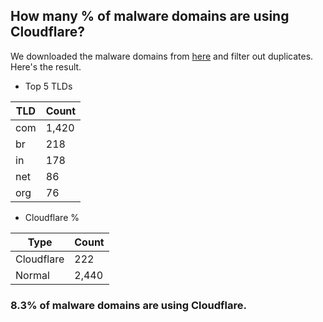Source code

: ## How many % of malware domains are using Cloudflare?


We downloaded the malware domains from [here](https://urlhaus.abuse.ch) and filter out duplicates.
Here's the result.


[//]: # (start replacement)


- Top 5 TLDs

| TLD | Count |
| --- | --- |
| com | 1,420 |
| br | 218 |
| in | 178 |
| net | 86 |
| org | 76 |


- Cloudflare %

| Type | Count |
| --- | --- |
| Cloudflare | 222 |
| Normal | 2,440 |


### 8.3% of malware domains are using Cloudflare.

• Exercise instructions: Print out every entry above without changing a word, and leave out the pictures.

• Answer below:
Source code

: ## How many % of malware domains are using Cloudflare?


We downloaded the malware domains from [here](https://urlhaus.abuse.ch) and filter out duplicates.
Here's the result.


[//]: # (start replacement)


- Top 5 TLDs

| TLD | Count |
| --- | --- |
| com | 1,420 |
| br | 218 |
| in | 178 |
| net | 86 |
| org | 76 |


- Cloudflare %

| Type | Count |
| --- | --- |
| Cloudflare | 222 |
| Normal | 2,440 |


### 8.3% of malware domains are using Cloudflare.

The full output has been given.